As a side note, check this guys forearm...

That looks like someone might have thought his technique was sufficient for darts as well! Just speculating of course, but those look suspiciously like 'hit & drag' marks.. I hope for his sake its mere coincidence.

Anywhoo, Thoughts..? 
























Sent using two thumbs and Tapatalk.


----------



## M.J (Nov 1, 2010)

Volp shoots this way. Or he did, anyway. Not sure if he's still at it...
I started seriously shooting frameless after watching his vids but modified his style using the bent thumb and the band going over the knuckle like you describe. 
Not claiming to be the first person to have done it that way, but not disputing it either :lol:


----------



## BushpotChef (Oct 7, 2017)

M.J said:


> Volp shoots this way. Or he did, anyway. Not sure if he's still at it...
> I started seriously shooting frameless after watching his vids but modified his style using the bent thumb and the band going over the knuckle like you describe.
> Not claiming to be the first person to have done it that way, but not disputing it either


Haha I hear you MJ! I remeber seeing Volp use that style, though idk if I ever saw him do it with tubes & (looked like) he may have been using a medium power setup. The way I shoot was also adapted from Volp, though I may have seen your variation and thats what made me try it haha. I honestly dpnt know with all the pages I read on here but the credits going to you for the thumb knuckle bit haha. @Joey Dude I bekwive also shoots over thumb not 100% on though perhaps he'll chime in haha! 

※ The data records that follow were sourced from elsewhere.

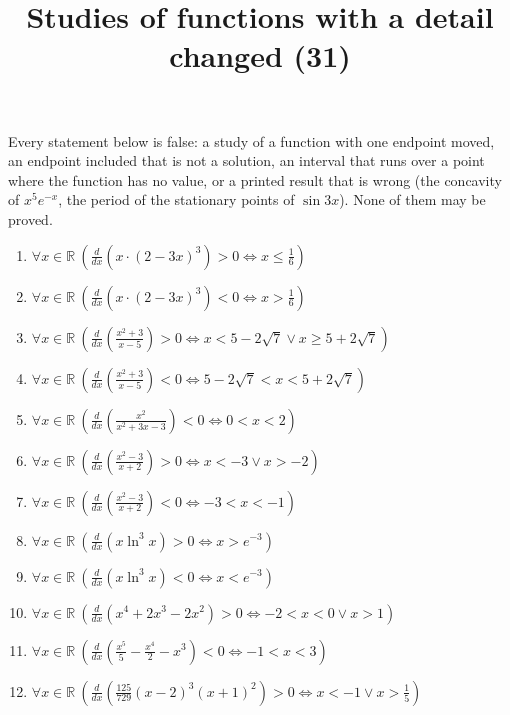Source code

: \documentclass[11pt,a4paper]{article}
\title{Studies of functions with a detail changed (31)}
\author{}
\date{}
\begin{document}
\maketitle
Every statement below is false: a study of a function with one endpoint moved, an endpoint included that is not a solution, an interval that runs over a point where the function has no value, or a printed result that is wrong (the concavity of $x^{5}e^{-x}$, the period of the stationary points of $\sin 3x$). None of them may be proved.

\begin{enumerate}
\item $\displaystyle \forall x \in \mathbb{R}\ \left(\frac{d}{dx}\left( x \cdot (2 - 3x)^{3} \right) > 0 \iff x \le \frac{1}{6}\right)$
\item $\displaystyle \forall x \in \mathbb{R}\ \left(\frac{d}{dx}\left( x \cdot (2 - 3x)^{3} \right) < 0 \iff x > \frac{1}{6}\right)$
\item $\displaystyle \forall x \in \mathbb{R}\ \left(\frac{d}{dx}\left( \frac{x^{2} + 3}{x - 5} \right) > 0 \iff x < 5 - 2\sqrt{7} \lor x \ge 5 + 2\sqrt{7}\right)$
\item $\displaystyle \forall x \in \mathbb{R}\ \left(\frac{d}{dx}\left( \frac{x^{2} + 3}{x - 5} \right) < 0 \iff 5 - 2\sqrt{7} < x < 5 + 2\sqrt{7}\right)$
\item $\displaystyle \forall x \in \mathbb{R}\ \left(\frac{d}{dx}\left( \frac{x^{2}}{x^{2} + 3x - 3} \right) < 0 \iff 0 < x < 2\right)$
\item $\displaystyle \forall x \in \mathbb{R}\ \left(\frac{d}{dx}\left( \frac{x^{2} - 3}{x + 2} \right) > 0 \iff x < -3 \lor x > -2\right)$
\item $\displaystyle \forall x \in \mathbb{R}\ \left(\frac{d}{dx}\left( \frac{x^{2} - 3}{x + 2} \right) < 0 \iff -3 < x < -1\right)$
\item $\displaystyle \forall x \in \mathbb{R}\ \left(\frac{d}{dx}\left( x\ln^{3} x \right) > 0 \iff x > e^{-3}\right)$
\item $\displaystyle \forall x \in \mathbb{R}\ \left(\frac{d}{dx}\left( x\ln^{3} x \right) < 0 \iff x < e^{-3}\right)$
\item $\displaystyle \forall x \in \mathbb{R}\ \left(\frac{d}{dx}\left( x^{4} + 2x^{3} - 2x^{2} \right) > 0 \iff -2 < x < 0 \lor x > 1\right)$
\item $\displaystyle \forall x \in \mathbb{R}\ \left(\frac{d}{dx}\left( \frac{x^{5}}{5} - \frac{x^{4}}{2} - x^{3} \right) < 0 \iff -1 < x < 3\right)$
\item $\displaystyle \forall x \in \mathbb{R}\ \left(\frac{d}{dx}\left( \frac{125}{729}(x - 2)^{3}(x + 1)^{2} \right) > 0 \iff x < -1 \lor x > \frac{1}{5}\right)$

\end{enumerate}
\end{document}
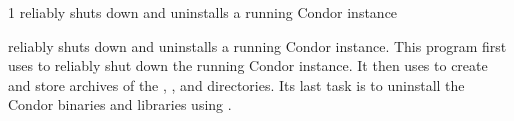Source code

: \begin{ManPage}{\label{man-condor-cold-stop}}{1}
{reliably shuts down and uninstalls a running Condor instance}

\Synopsis {}


\Description 
{} reliably shuts down and uninstalls a
running Condor instance.  
This program first uses  to
reliably shut down the running Condor instance.
It then uses  to create and store archives of the
, , and  directories.
Its last task is to 
uninstall the Condor binaries and libraries using .


\end{ManPage}
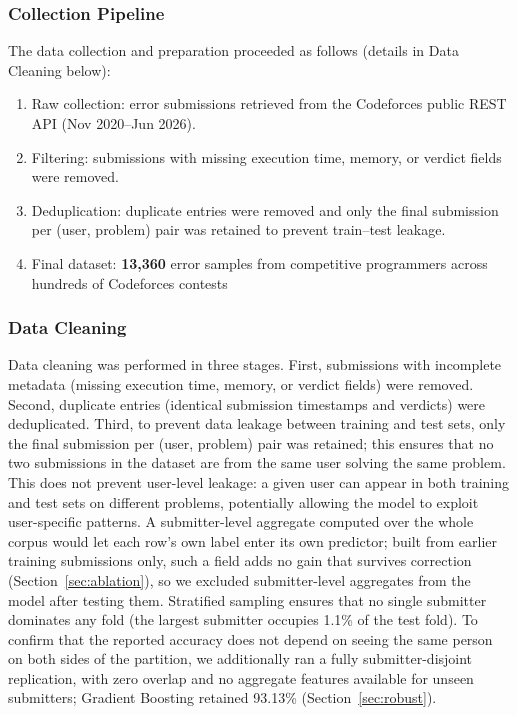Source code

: \documentclass[acmsmall]{acmart}
\begin{document}
\subsubsection*{Collection Pipeline}
The data collection and preparation proceeded as follows (details in
Data Cleaning below):
\begin{enumerate}
 \item Raw collection: error submissions retrieved from the
 Codeforces public REST API (Nov 2020--Jun 2026).
 \item Filtering: submissions with missing execution time, memory, or
 verdict fields were removed.
 \item Deduplication: duplicate entries were removed and only the final
 submission per (user, problem) pair was retained to prevent
 train--test leakage.
 \item Final dataset: \textbf{13,360} error samples from competitive
 programmers across hundreds of Codeforces contests
\end{enumerate}

\subsubsection*{Data Cleaning}
Data cleaning was performed in three stages. First, submissions with
incomplete metadata (missing execution time, memory, or verdict fields) were
removed. Second, duplicate entries (identical submission timestamps and
verdicts) were deduplicated. Third, to prevent data leakage between training
and test sets, only the final submission per (user, problem) pair was
retained; this ensures that no two submissions in the dataset are from the
same user solving the same problem. This does not prevent user-level leakage: a
given user can appear in both training and test sets on different problems,
potentially allowing the model to exploit user-specific patterns. A
submitter-level aggregate computed over the whole corpus would let each row's
own label enter its own predictor; built from earlier training submissions
only, such a field adds no gain that survives correction
(Section~\ref{sec:ablation}), so we excluded submitter-level aggregates from
the model after testing them. Stratified sampling ensures that no single
submitter dominates any fold (the largest submitter occupies 1.1\% of the test
fold). To confirm that the
reported accuracy does not depend on seeing the same person on both sides of the
partition, we additionally ran a fully submitter-disjoint replication, with zero
overlap and no aggregate features available for unseen submitters; Gradient
Boosting retained 93.13\% (Section~\ref{sec:robust}).
\end{document}
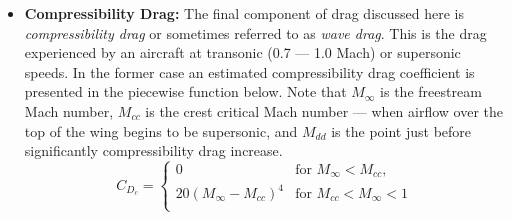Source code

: \documentclass{report}
\begin{document}
\begin{itemize}
\begin{itemize}
\begin{itemize}
                    \begin{equation}
                    k = 1 + Z \frac{t}{c} + 100{\left(\frac{t}{c}\right)}^4                    
                    \end{equation}
                    with
                    \begin{equation}
                    Z = \frac{\left(2-M_{\infty}^2\right)\cos{\Lambda}}{\sqrt{1-M_{\infty}^2\cos^2{\Lambda}}}
                    \end{equation}
                    
                    Here, $\Lambda$ represents the quarter-chord sweep angle. 




                \end{itemize}
            
            Combining both skin friction and pressure drag we get a formula for total parasitic drag:
            \begin{equation}
            D_p = kC_f q_{\infty}S_{wet}
            \end{equation}
            Where $S_{wet} \approx 2\left(1 + 0.2 \frac{t}{c}\right)S_{exposed}$ of the lifting surface. Finally, in order to normalize this total parasitic drag, the following coefficient is computed:
            \begin{equation}
            C_{D_p} = k C_f \frac{S_{wet}}{S_{ref}}
            \end{equation}
            

            \item \textbf{Compressibility Drag:} The final component of drag discussed here is \textit{compressibility drag} or sometimes referred to as \textit{wave drag}. This is the drag
            experienced by an aircraft at transonic (0.7 --- 1.0 Mach) or supersonic speeds. In the former case an estimated compressibility drag coefficient is presented in the piecewise function below. Note that
            $M_{\infty}$ is the freestream Mach number, $M_{cc}$ is the crest critical Mach number --- when airflow over the top of the wing begins to be supersonic, and $M_{dd}$ is the point just before significantly
            compressibility drag increase.
            \begin{equation}
            C_{D_c} = \begin{cases}
            0 & \text{for } M_{\infty} <  M_{cc},\\
            20{(M_{\infty} - M_{cc})}^4  & \text{for } M_{cc} < M_{\infty} < 1\\
            \end{cases}
            \end{equation}


\end{itemize}
\end{itemize}
\end{document}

Sent using two thumbs and Tapatalk.


----------



## M.J (Nov 1, 2010)

I think I started shooting that way in the spring of 2016. I was using [email protected] butta because that was the only way I could convince myself that I wasn't going to hit my hand.
Now I mostly use a half-butta draw because it's faster to reload.


----------



## CatMan710 (Sep 1, 2018)

I used to shoot that way. Tried your way love it.


----------



## ForkLess (Aug 15, 2018)

I shoot frameless also, the same way. I did not start until PFS forkhit became a thing of the past. But the fumbling of bands bothers me and slows me down. The tiny tiny turtle is about as small as no frame but the bands and everything set up. I see many pop off qwick shots with frameless. But for me, the tiny tiny turtle is very close to frameless. I am much faster at reloading.

Its all in the bands man!


----------



## MakoPat (Mar 12, 2018)

M.J said:


> I think I started shooting that way in the spring of 2016. I was using [email protected] butta because that was the only way I could convince myself that I wasn't going to hit my hand.
> Now I mostly use a half-butta draw because it's faster to reload.


Hahaha
I now have a new @wesome term for my slingery glossary! [email protected] to stave off fear with power and speed!

I will likely never achieve frameless again... I do admire it though.


----------



## Joey Jfive Lujan (Jan 19, 2015)

Hey bro!! Yes I shoot over the thumb .. I have expierenced a bunch with different styles .. but yes I have been using the style illustrated in the photo for about 3 years?? .. I also learned from volp! He is the man!! 

Sent from my SM-S902L using Tapatalk


----------